Exercise brief: Starting at the line that holds "## 20) Thor: Ragnarok (2017)" and stopping at the line that holds "## Navigation", restate the records below word for word, with both of those lines included.

[Provided data Boundary: Start]

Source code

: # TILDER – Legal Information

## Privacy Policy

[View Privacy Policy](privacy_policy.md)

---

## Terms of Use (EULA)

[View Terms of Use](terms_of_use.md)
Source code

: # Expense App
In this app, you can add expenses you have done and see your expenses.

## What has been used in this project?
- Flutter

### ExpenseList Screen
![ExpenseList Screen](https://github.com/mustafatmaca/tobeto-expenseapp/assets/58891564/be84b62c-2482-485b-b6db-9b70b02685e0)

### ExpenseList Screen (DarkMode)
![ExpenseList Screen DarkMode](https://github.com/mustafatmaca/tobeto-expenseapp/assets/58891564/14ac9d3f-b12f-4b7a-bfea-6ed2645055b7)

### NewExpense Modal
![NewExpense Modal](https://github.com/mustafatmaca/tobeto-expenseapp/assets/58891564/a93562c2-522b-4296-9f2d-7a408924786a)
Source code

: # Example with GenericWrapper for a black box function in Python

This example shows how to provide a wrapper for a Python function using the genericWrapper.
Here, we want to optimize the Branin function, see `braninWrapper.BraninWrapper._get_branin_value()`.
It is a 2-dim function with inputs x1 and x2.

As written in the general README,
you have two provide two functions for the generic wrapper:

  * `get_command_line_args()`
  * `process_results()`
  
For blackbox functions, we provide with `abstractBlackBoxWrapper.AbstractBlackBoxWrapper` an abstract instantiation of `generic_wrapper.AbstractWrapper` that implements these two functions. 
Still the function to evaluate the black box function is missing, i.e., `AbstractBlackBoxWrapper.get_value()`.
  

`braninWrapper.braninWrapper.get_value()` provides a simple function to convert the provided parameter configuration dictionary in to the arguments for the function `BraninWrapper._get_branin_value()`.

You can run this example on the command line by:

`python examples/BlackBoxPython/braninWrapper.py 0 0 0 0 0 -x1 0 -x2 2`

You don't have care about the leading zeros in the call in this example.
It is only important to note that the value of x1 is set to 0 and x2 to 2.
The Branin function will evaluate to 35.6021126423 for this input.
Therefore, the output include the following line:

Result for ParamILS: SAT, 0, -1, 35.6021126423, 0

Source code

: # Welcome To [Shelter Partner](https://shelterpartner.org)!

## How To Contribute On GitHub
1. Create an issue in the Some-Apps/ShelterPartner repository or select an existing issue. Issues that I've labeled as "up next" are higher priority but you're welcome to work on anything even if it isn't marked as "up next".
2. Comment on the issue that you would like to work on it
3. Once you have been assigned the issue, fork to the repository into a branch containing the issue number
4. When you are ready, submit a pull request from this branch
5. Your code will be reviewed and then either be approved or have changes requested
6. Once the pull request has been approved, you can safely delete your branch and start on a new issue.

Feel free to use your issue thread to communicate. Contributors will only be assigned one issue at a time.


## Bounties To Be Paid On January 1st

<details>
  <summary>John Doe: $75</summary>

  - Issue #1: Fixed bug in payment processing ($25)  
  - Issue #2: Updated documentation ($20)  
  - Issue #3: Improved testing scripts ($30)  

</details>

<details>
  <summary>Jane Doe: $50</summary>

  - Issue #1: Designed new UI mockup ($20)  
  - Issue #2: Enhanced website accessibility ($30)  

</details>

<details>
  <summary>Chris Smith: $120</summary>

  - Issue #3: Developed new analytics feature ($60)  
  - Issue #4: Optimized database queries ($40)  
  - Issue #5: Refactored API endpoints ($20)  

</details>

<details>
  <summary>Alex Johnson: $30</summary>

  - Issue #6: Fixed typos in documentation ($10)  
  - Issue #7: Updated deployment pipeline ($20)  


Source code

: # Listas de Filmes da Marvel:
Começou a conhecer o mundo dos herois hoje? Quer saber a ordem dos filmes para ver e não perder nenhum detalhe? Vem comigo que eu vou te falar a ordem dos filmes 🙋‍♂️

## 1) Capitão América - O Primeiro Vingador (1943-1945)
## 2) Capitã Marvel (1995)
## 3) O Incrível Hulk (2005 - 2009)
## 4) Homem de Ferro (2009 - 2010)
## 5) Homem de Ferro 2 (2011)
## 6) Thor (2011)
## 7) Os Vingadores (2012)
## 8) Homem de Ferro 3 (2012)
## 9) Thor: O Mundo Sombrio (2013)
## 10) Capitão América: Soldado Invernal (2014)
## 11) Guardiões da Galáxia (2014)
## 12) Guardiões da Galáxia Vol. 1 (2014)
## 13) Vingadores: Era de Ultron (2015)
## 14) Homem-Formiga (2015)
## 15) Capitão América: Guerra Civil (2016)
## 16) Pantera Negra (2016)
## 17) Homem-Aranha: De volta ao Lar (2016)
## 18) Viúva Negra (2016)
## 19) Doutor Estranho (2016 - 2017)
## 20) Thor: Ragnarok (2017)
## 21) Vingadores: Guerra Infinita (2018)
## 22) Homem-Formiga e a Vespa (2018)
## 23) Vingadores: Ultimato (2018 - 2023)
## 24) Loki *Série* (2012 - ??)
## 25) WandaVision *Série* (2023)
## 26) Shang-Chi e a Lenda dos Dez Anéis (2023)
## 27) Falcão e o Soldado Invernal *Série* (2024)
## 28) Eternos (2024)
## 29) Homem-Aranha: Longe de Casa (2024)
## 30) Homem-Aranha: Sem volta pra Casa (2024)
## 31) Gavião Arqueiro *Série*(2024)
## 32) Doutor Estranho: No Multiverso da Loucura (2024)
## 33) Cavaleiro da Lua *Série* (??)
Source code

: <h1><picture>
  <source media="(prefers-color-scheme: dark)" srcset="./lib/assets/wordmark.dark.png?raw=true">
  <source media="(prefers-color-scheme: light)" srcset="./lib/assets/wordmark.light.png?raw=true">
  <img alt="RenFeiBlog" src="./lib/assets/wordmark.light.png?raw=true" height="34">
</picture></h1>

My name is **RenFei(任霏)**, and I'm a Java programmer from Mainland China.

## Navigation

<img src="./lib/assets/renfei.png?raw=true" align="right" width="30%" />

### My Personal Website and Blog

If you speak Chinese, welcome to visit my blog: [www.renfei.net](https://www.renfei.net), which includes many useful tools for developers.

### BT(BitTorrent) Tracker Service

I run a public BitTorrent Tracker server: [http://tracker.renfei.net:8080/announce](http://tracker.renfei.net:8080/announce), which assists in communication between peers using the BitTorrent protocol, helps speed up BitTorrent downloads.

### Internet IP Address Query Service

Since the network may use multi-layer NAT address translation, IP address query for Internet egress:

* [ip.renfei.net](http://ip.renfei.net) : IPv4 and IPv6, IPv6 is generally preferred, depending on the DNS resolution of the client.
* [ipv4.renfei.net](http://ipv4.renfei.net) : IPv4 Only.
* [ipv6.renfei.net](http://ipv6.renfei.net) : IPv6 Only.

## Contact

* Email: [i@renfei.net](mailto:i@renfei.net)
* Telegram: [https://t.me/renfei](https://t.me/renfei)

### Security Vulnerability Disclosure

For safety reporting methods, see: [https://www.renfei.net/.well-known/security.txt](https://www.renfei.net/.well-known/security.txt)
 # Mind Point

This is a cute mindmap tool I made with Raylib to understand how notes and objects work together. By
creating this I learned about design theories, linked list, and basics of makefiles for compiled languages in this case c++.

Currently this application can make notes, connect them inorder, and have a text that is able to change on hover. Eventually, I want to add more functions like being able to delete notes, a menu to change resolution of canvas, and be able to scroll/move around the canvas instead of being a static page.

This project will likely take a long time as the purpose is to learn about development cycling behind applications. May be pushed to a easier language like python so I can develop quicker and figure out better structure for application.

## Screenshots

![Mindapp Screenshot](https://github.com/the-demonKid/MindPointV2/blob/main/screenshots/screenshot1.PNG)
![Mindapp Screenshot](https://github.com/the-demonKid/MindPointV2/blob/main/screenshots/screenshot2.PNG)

[Provided data Boundary: End]

Answer:
## 20) Thor: Ragnarok (2017)
## 21) Vingadores: Guerra Infinita (2018)
## 22) Homem-Formiga e a Vespa (2018)
## 23) Vingadores: Ultimato (2018 - 2023)
## 24) Loki *Série* (2012 - ??)
## 25) WandaVision *Série* (2023)
## 26) Shang-Chi e a Lenda dos Dez Anéis (2023)
## 27) Falcão e o Soldado Invernal *Série* (2024)
## 28) Eternos (2024)
## 29) Homem-Aranha: Longe de Casa (2024)
## 30) Homem-Aranha: Sem volta pra Casa (2024)
## 31) Gavião Arqueiro *Série*(2024)
## 32) Doutor Estranho: No Multiverso da Loucura (2024)
## 33) Cavaleiro da Lua *Série* (??)
Source code

: <h1><picture>
  <source media="(prefers-color-scheme: dark)" srcset="./lib/assets/wordmark.dark.png?raw=true">
  <source media="(prefers-color-scheme: light)" srcset="./lib/assets/wordmark.light.png?raw=true">
  <img alt="RenFeiBlog" src="./lib/assets/wordmark.light.png?raw=true" height="34">
</picture></h1>

My name is **RenFei(任霏)**, and I'm a Java programmer from Mainland China.

## Navigation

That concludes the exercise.